**GOAL OF THE EXERCISE**
Go through the records below and show every line with the string "says".
Segment Start: EXERCISE DATA
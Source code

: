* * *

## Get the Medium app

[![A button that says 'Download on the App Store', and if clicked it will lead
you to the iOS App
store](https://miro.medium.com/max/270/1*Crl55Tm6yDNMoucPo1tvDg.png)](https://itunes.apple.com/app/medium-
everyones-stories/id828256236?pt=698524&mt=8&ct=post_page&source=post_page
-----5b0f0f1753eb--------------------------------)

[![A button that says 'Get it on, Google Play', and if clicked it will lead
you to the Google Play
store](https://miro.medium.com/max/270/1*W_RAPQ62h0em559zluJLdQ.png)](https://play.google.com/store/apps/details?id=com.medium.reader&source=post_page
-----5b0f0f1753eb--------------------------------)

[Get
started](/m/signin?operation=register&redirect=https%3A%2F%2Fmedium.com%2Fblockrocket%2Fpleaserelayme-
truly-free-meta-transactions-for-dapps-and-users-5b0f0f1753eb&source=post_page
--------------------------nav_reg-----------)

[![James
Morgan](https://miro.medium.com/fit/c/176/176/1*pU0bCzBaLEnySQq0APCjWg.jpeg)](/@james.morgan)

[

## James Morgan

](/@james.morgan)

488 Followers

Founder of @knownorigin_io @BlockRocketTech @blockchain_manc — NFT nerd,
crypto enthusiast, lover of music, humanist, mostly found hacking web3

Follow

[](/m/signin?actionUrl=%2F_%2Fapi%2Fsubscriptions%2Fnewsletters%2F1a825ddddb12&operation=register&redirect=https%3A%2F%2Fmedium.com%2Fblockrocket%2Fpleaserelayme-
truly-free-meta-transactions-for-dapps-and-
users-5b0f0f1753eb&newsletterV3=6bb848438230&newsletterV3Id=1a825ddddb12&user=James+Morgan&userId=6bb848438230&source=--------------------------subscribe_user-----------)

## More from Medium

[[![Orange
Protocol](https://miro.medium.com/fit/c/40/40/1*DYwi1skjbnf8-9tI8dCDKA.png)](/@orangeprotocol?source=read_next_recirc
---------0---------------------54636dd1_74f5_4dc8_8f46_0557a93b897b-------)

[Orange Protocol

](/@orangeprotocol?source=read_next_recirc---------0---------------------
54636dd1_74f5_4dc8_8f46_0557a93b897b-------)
Segment End: EXERCISE DATA
Segment Start: EXERCISE DATA
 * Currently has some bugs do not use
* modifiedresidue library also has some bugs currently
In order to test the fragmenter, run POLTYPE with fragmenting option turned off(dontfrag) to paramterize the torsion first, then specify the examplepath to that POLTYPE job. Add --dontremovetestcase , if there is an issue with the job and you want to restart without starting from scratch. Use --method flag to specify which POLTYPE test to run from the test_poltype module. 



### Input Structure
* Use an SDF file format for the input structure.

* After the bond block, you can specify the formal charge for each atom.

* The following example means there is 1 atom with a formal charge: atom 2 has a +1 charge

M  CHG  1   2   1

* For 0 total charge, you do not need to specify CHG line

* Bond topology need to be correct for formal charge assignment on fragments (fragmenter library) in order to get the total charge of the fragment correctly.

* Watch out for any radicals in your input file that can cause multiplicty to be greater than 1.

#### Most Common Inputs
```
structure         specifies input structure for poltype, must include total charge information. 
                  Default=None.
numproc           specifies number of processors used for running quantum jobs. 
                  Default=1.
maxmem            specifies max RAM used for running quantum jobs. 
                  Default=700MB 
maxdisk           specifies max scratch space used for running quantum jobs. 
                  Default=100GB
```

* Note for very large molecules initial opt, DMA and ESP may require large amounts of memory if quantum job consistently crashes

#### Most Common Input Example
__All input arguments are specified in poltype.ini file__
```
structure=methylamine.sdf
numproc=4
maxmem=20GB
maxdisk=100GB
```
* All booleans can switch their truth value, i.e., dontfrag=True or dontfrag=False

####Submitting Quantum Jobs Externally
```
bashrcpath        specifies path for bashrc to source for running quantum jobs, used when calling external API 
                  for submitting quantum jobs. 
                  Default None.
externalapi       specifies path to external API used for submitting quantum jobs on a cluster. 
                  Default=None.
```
Segment End: EXERCISE DATA
Segment Start: EXERCISE DATA
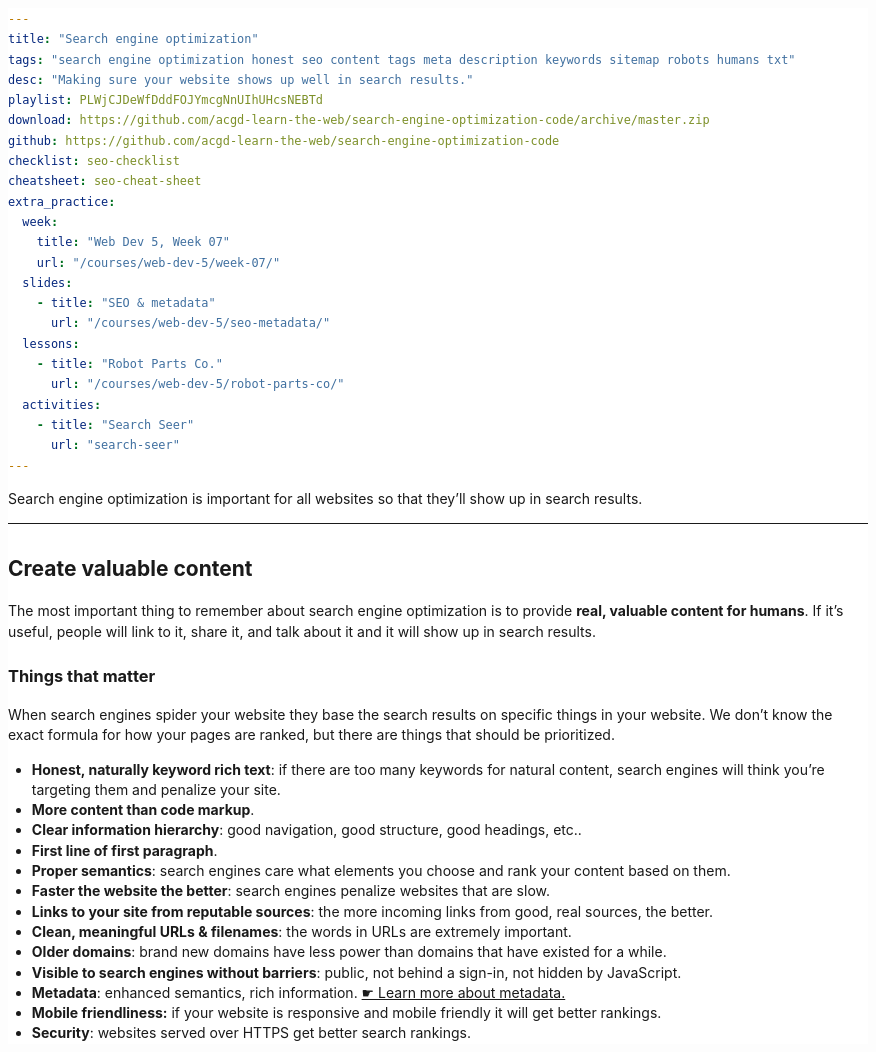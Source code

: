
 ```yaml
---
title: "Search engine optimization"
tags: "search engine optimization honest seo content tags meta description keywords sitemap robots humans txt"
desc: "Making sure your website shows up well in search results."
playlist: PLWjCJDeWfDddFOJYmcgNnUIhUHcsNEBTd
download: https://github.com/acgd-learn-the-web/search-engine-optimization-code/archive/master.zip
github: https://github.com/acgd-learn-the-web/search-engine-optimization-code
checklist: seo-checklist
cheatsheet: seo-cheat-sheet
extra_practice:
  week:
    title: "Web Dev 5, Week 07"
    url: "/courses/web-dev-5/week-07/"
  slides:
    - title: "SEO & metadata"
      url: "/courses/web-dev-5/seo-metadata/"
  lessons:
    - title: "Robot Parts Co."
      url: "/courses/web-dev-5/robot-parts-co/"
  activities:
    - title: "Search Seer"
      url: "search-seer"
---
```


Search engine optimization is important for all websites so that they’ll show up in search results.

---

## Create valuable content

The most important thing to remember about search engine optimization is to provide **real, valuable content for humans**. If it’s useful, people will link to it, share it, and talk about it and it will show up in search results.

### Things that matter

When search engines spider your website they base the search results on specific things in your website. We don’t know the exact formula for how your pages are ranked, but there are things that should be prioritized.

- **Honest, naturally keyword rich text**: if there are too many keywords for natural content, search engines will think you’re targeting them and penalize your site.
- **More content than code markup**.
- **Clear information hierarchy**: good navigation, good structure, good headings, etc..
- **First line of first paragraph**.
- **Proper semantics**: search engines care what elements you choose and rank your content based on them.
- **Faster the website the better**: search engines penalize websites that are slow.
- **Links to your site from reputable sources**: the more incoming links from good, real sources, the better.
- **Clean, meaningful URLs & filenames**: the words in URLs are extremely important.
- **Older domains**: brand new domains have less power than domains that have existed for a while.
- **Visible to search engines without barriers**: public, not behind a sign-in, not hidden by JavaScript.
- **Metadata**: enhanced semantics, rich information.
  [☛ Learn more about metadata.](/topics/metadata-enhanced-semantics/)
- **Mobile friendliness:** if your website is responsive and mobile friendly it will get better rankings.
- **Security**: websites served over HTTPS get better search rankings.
Segment End: EXERCISE DATA
**RESULT**
[![A button that says 'Download on the App Store', and if clicked it will lead
[![A button that says 'Get it on, Google Play', and if clicked it will lead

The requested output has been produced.